TASK REQUIREMENTS => Search the records below for the string "profile" and copy each line where it turns up.

[Stored data]

···

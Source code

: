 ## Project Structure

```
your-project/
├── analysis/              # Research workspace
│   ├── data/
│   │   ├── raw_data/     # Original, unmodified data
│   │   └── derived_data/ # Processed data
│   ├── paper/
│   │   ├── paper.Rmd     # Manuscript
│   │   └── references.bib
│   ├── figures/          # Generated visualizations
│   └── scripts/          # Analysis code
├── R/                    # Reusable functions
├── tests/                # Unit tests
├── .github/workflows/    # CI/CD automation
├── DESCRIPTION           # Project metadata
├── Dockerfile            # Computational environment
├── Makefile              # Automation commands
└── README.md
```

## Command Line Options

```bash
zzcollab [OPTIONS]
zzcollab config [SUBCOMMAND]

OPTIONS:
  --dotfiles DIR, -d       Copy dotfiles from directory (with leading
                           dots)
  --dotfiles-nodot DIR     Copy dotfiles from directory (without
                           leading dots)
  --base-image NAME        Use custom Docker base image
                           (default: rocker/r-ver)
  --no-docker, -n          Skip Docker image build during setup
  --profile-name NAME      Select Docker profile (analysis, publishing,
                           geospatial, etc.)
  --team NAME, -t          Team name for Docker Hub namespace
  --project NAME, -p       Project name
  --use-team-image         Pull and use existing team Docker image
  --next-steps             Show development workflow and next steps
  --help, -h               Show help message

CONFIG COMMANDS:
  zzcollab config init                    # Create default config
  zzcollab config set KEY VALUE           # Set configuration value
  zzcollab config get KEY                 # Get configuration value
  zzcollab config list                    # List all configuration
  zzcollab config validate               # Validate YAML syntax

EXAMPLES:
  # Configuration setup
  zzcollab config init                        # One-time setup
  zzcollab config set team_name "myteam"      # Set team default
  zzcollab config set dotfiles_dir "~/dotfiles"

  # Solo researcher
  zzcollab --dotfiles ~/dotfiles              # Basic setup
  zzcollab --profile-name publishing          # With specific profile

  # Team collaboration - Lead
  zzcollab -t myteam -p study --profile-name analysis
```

···

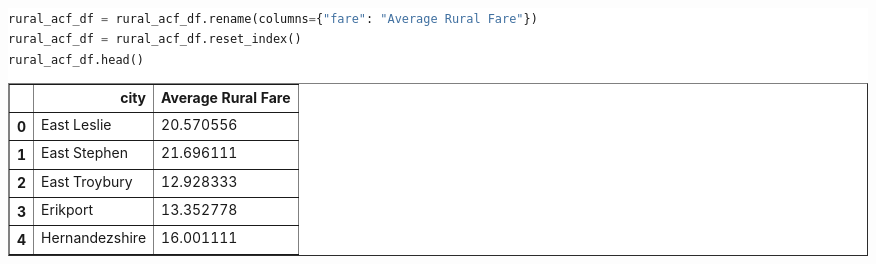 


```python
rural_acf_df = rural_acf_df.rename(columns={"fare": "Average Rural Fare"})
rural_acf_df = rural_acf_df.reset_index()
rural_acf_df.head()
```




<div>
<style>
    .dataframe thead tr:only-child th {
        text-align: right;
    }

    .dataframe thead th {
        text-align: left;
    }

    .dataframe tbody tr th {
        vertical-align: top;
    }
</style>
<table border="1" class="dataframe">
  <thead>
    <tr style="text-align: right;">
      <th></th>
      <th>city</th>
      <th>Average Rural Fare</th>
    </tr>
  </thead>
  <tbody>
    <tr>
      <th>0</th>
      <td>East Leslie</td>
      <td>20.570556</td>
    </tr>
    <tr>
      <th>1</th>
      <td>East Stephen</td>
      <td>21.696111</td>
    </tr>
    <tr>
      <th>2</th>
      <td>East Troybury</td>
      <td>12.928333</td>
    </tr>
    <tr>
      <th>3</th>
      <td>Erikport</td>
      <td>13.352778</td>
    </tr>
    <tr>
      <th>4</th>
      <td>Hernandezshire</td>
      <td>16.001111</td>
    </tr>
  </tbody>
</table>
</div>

···

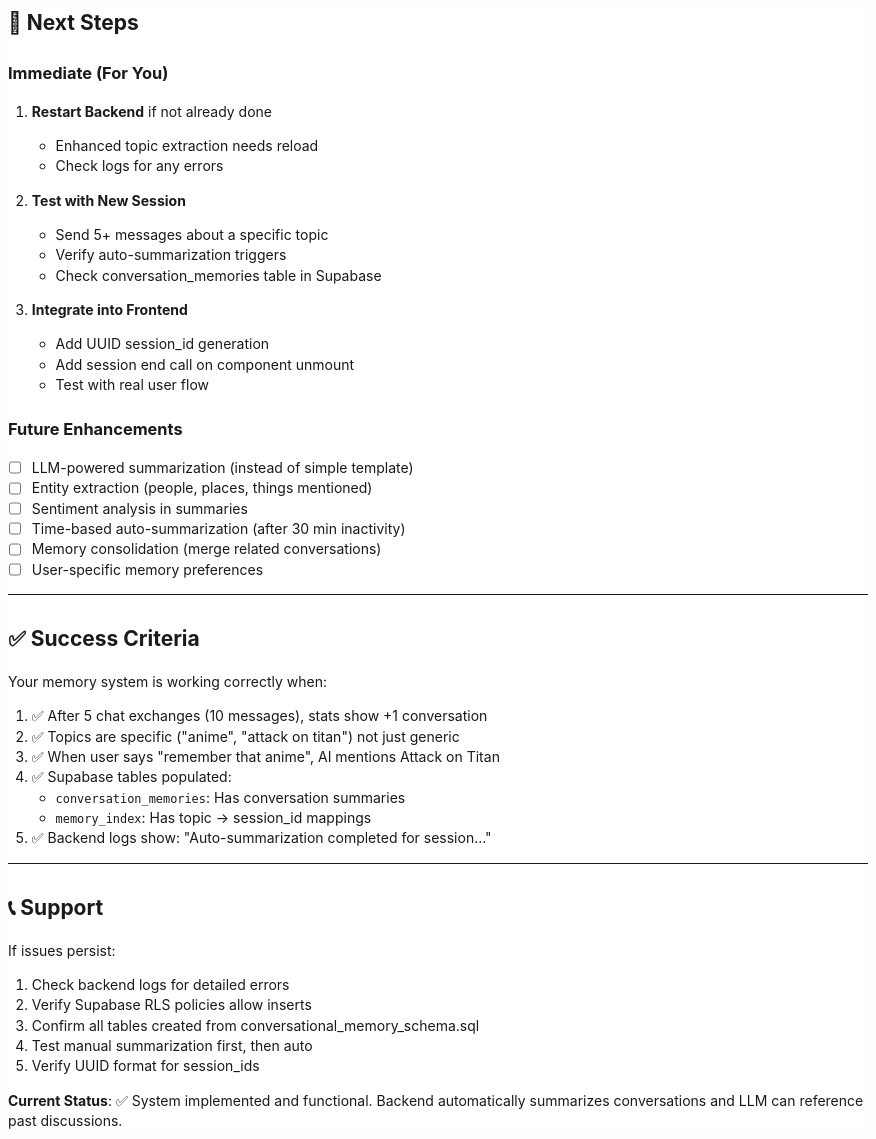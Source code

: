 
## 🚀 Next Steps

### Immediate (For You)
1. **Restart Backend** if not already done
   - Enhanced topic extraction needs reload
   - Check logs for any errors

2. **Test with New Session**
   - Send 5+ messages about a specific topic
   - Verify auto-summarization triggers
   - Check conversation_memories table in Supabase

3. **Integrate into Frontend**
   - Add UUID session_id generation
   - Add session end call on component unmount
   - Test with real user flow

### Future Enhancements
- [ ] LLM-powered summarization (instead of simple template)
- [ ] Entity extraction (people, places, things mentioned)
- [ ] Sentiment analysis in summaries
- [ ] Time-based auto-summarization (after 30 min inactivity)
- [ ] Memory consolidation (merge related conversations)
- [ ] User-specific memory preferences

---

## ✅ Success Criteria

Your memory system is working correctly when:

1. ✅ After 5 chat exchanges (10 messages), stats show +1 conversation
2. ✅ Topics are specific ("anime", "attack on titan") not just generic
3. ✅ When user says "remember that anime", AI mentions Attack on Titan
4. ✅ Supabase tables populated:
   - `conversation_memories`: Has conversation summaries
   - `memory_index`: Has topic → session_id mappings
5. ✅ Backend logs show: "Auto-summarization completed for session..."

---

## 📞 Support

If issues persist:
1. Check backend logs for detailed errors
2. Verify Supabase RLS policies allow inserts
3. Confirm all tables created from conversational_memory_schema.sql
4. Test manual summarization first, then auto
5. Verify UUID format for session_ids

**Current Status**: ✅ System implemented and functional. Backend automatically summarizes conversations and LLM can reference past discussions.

···

EXERCISE RESPONSE =>
  --profile-name NAME      Select Docker profile (analysis, publishing,
  zzcollab --profile-name publishing          # With specific profile
  zzcollab -t myteam -p study --profile-name analysis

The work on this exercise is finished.